Making Bricks in Mugaruro Quarter, Buterere Commune, Project Manager, Audace MPAWENIMANA
Based on the needs and recommendations identified in his master’s of business administration thesis, the project manager, Audace MPAWENIMANA, designed a project to develop the capacity and improve the socioeconomic lives of brick makers in Buterere Commune. The project provides training and financial assistance to the 15 people who make bricks, grow rice and are committed members of the association. The training focuses on improving brick making and management skills. The financial assistance consists of providing support for other income-generating activities. Some of the income is being reinvested back into the association to ensure that the project sustains itself and grows.
Recent Activities and Results:
It was a very good visit to the brick making and rice growing project. The project manager has organized 15 brick makers and rice growers into an association, something like a cooperative. The association has a president and an accountant. There are five women and 10 men, including a number of Batwa. This is our first project to work with brick makers and this is our first project to include a number of Batwa (members of the Twa ethnicity). I was pleasantly surprised to find that some of the brick makers are women and some of the beneficiaries are Batwa.
The recently fired bricks that were still at the project site represented the fifth time bricks have been made and sold. At the same time, a field of rice is just about ready for harvest; this will be the second harvest of rice. The proceeds from the sale of bricks and rice are shared between the beneficiaries and the association and shared evenly among the beneficiaries.
The project manager, Audace, has done a good job of designing, organizing and implementing the project. It appears that the project will keep functioning and creating benefits long into the future. As we were visiting the project, bricks that had been sold were being packed onto bicycles to be delivered to the purchaser.
Development of Vegetable Culture for the Self-Financing of IAP Twubake, Project Manager, Anicet NYANDWI
This project was designed to use a participatory, self-help approach to organize and train 10 poor widows and 3 poor orphans in the cultivation and sale of vegetables (agriculture), the raising of rabbits (animal husbandry) and, thereby, create a bigger and better diet, ongoing jobs, income and an association.

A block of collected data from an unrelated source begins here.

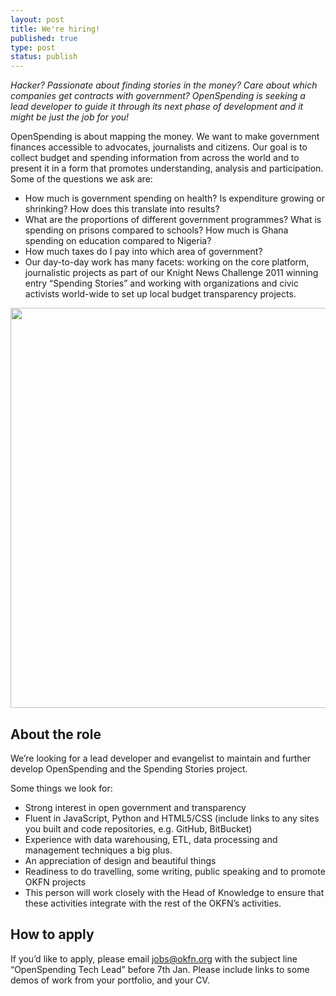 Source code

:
 ```yaml
---
layout: post
title: We're hiring!
published: true
type: post
status: publish
---
```


*Hacker? Passionate about finding stories in the money? Care about which companies get contracts with government? OpenSpending is seeking a lead developer to guide it through its next phase of development and it might be just the job for you!*

OpenSpending is about mapping the money. We want to make government finances accessible to advocates, journalists and citizens. Our goal is to collect budget and spending information from across the world and to present it in a form that promotes understanding, analysis and participation. Some of the questions we ask are:

* How much is government spending on health? Is expenditure growing or shrinking? How does this translate into results?
* What are the proportions of different government programmes? What is spending on prisons compared to schools? How much is Ghana spending on education compared to Nigeria?
* How much taxes do I pay into which area of government?
* Our day-to-day work has many facets: working on the core platform, journalistic projects as part of our Knight News Challenge 2011 winning entry “Spending Stories” and working with organizations and civic activists world-wide to set up local budget transparency projects.

<img alt="" src="http://farm6.staticflickr.com/5224/5639223572_5451048271.jpg" title="OpenSpending at Perugia journalism festival" class="alignnone" width="640" height="640" />

## About the role
We’re looking for a lead developer and evangelist to maintain and further develop OpenSpending and the Spending Stories project.

Some things we look for:

* Strong interest in open government and transparency
* Fluent in JavaScript, Python and HTML5/CSS (include links to any sites you built and code repositories, e.g. GitHub, BitBucket)
* Experience with data warehousing, ETL, data processing and management techniques a big plus.
* An appreciation of design and beautiful things
* Readiness to do travelling, some writing, public speaking and to promote OKFN projects
* This person will work closely with the Head of Knowledge to ensure that these activities integrate with the rest of the OKFN’s activities.

## How to apply
If you’d like to apply, please email jobs@okfn.org with the subject line “OpenSpending Tech Lead” before 7th Jan. Please include links to some demos of work from your portfolio, and your CV.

Recent Activities and Results:
The project has organized an association of the first 13 members and added 7 more poor widows. The 20 association members have planted and harvested crops of cabbage, maize (corn), cassava and beans. The harvest was shared with the association members and some was saved for seed and the remainder was sold with some of the proceeds going to the association.

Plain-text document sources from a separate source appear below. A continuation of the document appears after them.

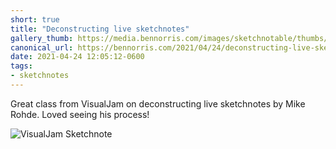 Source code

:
 ```yaml
---
short: true
title: "Deconstructing live sketchnotes"
gallery_thumb: https://media.bennorris.com/images/sketchnotable/thumbs/visual-jam-2021-rohde.jpg
canonical_url: https://bennorris.com/2021/04/24/deconstructing-live-sketchnotes
date: 2021-04-24 12:05:12-0600
tags:
- sketchnotes
---
```


Great class from VisualJam on deconstructing live sketchnotes by Mike Rohde. Loved seeing his process!

![VisualJam Sketchnote](https://media.bennorris.com/images/sketchnotable/general/visual-jam-2021-rohde.jpg)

The cultivation process is used to train the women on composting, inter-cropping, across-the-hill-line planting, fertilizing, mulching, irrigating, erosion prevention and crop rotation. The cultivation and training takes place on demonstration field from which the association members share in the harvest. The women are encouraged to use the training in cultivating their own fields.

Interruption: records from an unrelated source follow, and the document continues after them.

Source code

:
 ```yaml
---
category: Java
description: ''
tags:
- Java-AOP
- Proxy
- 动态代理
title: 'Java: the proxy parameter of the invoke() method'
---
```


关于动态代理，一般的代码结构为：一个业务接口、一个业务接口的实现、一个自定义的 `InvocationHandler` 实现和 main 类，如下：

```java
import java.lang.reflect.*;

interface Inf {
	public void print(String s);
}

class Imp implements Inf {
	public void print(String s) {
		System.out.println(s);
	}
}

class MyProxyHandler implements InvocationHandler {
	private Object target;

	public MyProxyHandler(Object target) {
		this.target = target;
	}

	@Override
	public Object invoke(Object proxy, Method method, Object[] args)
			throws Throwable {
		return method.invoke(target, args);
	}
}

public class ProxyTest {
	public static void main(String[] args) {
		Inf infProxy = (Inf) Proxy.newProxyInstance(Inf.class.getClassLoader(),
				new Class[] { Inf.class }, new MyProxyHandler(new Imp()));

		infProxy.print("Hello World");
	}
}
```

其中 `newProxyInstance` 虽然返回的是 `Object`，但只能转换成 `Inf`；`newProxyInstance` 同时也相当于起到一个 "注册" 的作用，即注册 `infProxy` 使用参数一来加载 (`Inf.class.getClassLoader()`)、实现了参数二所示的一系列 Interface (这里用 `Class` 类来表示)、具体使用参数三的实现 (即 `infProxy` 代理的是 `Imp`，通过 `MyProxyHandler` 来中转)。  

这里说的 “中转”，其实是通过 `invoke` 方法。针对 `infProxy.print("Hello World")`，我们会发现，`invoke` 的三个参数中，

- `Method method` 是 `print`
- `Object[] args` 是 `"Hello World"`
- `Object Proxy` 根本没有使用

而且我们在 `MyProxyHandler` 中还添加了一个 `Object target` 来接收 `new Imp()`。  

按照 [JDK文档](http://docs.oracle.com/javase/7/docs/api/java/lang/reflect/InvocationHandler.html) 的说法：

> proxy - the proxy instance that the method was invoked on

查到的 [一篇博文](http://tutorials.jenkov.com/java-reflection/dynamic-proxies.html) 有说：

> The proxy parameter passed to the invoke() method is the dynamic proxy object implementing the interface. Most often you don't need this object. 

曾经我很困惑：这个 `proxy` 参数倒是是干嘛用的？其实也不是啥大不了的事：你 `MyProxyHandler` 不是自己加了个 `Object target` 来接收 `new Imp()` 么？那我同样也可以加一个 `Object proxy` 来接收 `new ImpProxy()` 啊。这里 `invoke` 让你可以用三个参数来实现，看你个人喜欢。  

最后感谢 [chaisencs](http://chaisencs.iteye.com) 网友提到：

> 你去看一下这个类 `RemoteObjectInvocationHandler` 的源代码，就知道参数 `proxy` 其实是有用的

In addition and in support of encouraging animal husbandry, the project manager bought and distributed three rabbits to each of the 20 women; that’s a lot of rabbits (60).
The association members have saved 200,000 francs and they are using the savings for micro-financing; the loan of money for individual businesses. One woman borrowed money and bought a pig and another woman bought a goat. Three other women have begun selling vegetables (tomatoes and onions), salt and palm oil.
Special Note on Sharing the Benefits:
The women work together on fields where they share in the harvest and they also work in teams for other people and then split the money between all members and the association. When some association members are hired to work on other people’s fields and other members are working on the collective demonstration field, the money earned by those working for other people is shared with the members who were working on the collective field. With the money that the association has saved, the members have decided to buy 4 goats and draw names to distribute the first 4 goats to 4 members who will in turn distribute the kids to other members based on the initial draw of names.